◆ **Records shown**
--

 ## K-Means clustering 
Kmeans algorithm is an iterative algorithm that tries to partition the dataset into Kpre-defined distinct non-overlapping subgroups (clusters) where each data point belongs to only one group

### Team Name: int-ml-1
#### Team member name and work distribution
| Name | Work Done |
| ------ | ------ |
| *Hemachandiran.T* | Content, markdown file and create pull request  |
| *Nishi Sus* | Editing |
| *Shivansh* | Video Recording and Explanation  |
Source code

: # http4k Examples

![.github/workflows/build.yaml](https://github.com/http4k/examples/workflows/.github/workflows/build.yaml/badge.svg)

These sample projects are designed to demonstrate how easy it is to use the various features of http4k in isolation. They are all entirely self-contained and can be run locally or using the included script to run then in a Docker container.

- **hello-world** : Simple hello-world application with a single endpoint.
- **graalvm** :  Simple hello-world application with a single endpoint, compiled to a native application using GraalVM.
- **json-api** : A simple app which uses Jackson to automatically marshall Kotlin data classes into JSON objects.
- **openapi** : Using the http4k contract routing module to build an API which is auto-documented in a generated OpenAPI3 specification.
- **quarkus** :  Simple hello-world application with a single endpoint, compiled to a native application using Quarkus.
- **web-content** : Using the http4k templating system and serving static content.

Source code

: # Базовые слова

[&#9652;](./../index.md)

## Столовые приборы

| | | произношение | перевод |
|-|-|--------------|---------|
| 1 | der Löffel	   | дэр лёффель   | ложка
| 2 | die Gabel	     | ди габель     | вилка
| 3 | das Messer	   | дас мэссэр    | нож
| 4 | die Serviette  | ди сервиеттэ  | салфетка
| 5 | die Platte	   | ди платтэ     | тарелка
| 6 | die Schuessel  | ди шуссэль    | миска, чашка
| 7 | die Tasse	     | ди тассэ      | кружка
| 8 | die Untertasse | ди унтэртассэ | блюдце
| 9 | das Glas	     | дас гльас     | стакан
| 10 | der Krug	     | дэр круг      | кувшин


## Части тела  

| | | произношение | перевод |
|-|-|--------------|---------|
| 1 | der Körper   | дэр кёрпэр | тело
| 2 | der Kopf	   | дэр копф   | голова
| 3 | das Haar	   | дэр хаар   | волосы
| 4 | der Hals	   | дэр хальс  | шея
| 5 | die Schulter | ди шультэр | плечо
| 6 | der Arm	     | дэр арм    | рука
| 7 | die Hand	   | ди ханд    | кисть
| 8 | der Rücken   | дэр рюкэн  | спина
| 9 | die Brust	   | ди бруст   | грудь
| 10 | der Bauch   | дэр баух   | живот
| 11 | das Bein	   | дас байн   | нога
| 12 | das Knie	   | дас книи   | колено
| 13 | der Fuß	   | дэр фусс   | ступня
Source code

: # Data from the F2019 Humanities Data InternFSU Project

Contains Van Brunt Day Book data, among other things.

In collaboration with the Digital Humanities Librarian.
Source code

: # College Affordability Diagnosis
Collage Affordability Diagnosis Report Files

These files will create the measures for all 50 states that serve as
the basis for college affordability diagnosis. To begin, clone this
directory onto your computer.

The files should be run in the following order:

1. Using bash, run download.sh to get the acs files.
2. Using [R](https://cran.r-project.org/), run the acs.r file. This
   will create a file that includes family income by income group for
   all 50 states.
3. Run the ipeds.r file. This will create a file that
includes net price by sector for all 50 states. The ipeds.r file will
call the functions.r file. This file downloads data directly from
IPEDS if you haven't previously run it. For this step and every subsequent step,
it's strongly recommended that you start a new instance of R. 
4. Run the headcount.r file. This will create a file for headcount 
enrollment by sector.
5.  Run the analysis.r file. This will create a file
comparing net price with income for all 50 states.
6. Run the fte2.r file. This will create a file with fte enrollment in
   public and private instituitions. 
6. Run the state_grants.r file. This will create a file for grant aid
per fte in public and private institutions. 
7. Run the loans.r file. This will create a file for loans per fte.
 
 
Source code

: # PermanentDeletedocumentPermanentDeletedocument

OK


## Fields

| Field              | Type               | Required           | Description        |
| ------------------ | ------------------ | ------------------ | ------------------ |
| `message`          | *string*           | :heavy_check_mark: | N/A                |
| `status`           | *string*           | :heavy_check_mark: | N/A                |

--

◆ **Brief**
From where "per fte in public and private institutions." appears to the last line of the listing above, please write out every line exactly; leave out the rest.

◆ **Your response**
per fte in public and private institutions. 
7. Run the loans.r file. This will create a file for loans per fte.
 
 
Source code

: # PermanentDeletedocumentPermanentDeletedocument

OK


## Fields

| Field              | Type               | Required           | Description        |
| ------------------ | ------------------ | ------------------ | ------------------ |
| `message`          | *string*           | :heavy_check_mark: | N/A                |
| `status`           | *string*           | :heavy_check_mark: | N/A                |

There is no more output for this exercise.